The Jets’ one shining moment, 54 years later
Fifty-four years ago tonight, Joe Namath became a sports legend, if he already wasn’t one.
Three days before Namath’s New York Jets were to play the mighty Baltimore Colts in third AFL-NFL World Championship Game–more commonly known as Super Bowl III–the Jets quarterback predicted his American Football League champions would knock off the mighty National Football League champion Colts.
The bold prediction drew scorn from media outlets from coast-to-coast. Since the Internet nor cable television existed in 1969 (okay, cable did exist, but only in about .00001% of the United States, all in rural areas where an antenna could not pull in a signal), unless you were in the room when Namath made his prediction, you would have to wait until the next morning to read about it in your local newspaper.
Namath’s Jets won the AFL’s Eastern Conference, by far the weaker of the two conferences, by a large margin in 1968. Meanwhile, the league’s two best teams, the Raiders and Chiefs, were locked in a battle to the death in the West.
Kansas City defeated Oakland 24-10 in October, as Hank Stram compensated for injuries to his top three wide receivers by running the Straight-T formation. Len Dawson threw just three passes, while Kansas City ran it 60 times and piled up almost 300 yards rushing.
(My father and a friend drove 15 hours from New Orleans to Kansas City to watch the game at the old Municipal Stadium., nearly all of it on the two-lane US 71.)
Later in the season, the Raiders defeated the Chiefs 38-21 at Oakland. When the teams completed their respective regular seasons 12-2, a one-game playoff was mandated to determine who would face the Jets in New York on the last Sunday of 1968.
Oakland won the coin toss to hold home field advantage, and for Kansas City fans, it was best they didn’t have to witness this up close.
The Raiders, seek a return to the Super Bowl after losing to Vince Lombardi’s Packers a year earlier, routed the Chiefs, the AFL’s first Super Bowl participant, 41-6.

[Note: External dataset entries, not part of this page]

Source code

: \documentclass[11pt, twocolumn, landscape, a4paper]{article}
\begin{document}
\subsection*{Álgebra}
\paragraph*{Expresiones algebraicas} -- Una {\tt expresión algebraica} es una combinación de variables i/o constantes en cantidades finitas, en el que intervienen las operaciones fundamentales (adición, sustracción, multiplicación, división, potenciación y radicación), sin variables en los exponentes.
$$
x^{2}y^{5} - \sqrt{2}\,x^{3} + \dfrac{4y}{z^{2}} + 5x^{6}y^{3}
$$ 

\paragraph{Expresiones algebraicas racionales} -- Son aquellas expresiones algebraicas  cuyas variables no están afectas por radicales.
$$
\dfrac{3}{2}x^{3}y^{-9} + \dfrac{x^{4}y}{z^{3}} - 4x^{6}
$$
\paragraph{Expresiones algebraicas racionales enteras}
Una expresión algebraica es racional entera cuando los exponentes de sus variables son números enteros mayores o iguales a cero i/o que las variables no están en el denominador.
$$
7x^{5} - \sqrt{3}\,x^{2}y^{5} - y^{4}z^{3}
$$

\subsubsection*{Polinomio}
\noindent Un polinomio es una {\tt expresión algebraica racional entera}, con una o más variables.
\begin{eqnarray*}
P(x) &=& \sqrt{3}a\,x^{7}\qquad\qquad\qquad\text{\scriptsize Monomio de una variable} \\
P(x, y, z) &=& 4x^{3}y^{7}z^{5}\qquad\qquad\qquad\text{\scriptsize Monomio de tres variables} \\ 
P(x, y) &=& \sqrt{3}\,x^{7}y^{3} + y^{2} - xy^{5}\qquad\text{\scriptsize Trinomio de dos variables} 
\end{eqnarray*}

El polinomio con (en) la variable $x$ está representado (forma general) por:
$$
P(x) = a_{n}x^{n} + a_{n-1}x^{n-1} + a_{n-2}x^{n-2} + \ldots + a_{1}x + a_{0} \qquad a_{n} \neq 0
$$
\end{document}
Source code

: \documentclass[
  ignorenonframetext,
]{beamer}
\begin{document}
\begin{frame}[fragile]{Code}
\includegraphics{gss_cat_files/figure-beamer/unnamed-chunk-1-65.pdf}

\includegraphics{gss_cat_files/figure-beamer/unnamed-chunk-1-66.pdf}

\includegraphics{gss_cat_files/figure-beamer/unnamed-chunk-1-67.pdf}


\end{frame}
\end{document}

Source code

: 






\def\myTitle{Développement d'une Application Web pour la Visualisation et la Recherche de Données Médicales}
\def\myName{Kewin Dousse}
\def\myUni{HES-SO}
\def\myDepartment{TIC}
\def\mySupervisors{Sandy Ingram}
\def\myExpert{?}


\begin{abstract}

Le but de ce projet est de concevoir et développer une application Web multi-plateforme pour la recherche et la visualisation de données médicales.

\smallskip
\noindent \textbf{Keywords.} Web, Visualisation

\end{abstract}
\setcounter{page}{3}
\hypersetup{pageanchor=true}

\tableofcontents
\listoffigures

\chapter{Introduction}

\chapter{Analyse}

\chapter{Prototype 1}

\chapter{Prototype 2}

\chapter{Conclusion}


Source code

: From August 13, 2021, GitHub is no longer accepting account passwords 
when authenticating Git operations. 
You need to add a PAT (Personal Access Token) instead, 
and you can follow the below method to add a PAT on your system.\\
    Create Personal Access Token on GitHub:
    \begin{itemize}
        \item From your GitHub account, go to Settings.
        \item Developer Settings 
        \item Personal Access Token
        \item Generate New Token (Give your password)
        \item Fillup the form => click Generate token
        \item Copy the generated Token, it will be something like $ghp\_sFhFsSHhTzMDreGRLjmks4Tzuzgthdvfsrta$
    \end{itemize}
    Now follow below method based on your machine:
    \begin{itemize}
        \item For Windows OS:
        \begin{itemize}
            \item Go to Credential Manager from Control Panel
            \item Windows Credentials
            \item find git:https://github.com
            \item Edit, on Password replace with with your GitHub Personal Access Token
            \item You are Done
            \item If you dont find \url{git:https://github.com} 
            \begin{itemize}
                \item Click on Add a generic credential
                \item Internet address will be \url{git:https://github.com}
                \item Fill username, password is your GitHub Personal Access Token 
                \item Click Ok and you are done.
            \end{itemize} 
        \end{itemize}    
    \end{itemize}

Hype for the AFL championship was through the roof, thanks to the game the Jets and the Raiders played on 17 November.
That was the infamous “Heidi Game” in which Oakland scored two touchdowns in the game’s final 65 seconds to turn a 32-29 deficit into a 43-32 victory. If you were anywhere east of the Colorado state line, you didn’t see the ending, because NBC cut to the movie Heidi at 1900 Eastern/1800 Central.
The game lived up to the hype and then some, with the Jets prevailing 27-23.
The 1968 Colts, led by the monomaniacal and militaristic Don Shula, destroyed most of the opponents on their NFL schedule. They won all but one of their 14 regular season games, and after defeating the Vikings in the Western Conference playoff, Baltimore went to Cleveland and battered the Browns 34-0, avenging a 30-20 regular season loss.
Even with the greatest quarterback of all-time, John Constantine Unitas, sidelined most of the season due to a severely injured elbow, the Colts offense didn’t miss a beat, thanks to Earl Morrall.
Morrall was acquired off waivers from the Giants, where he spent 1967 stuck behind Fran Tarkenton. All Morrall did was earn the NFL’s Most Valuable Player honor.
Baltimore’s defense was one of the best in NFL history to that point, allowing only 144 points over 14 games. Unlike the Colt teams of the late 1950s which featured Hall of Famers Gino Marchetti and Art Donovan, this Colt defense did not have any future enshrinees in Canton, but still featured All-Pro caliber players like end Bubba Smith, linebacker Mike “Mad Dog” Curtis and defensive backs Bobby Boyd and Lenny Lyles.
Feeling the 1968 Colts were better than the Packer teams which played in each of the first two Super Bowls (but not as good as the 1962 Packers, which were far and away Lombardi’s best), and that the Jets’ defense was a notch below those of the Chiefs and Raiders, bettors in Las Vegas installed Baltimore as 18-point favorites.
The Jets not only had Namath, they also had a huge advantage on the sideline.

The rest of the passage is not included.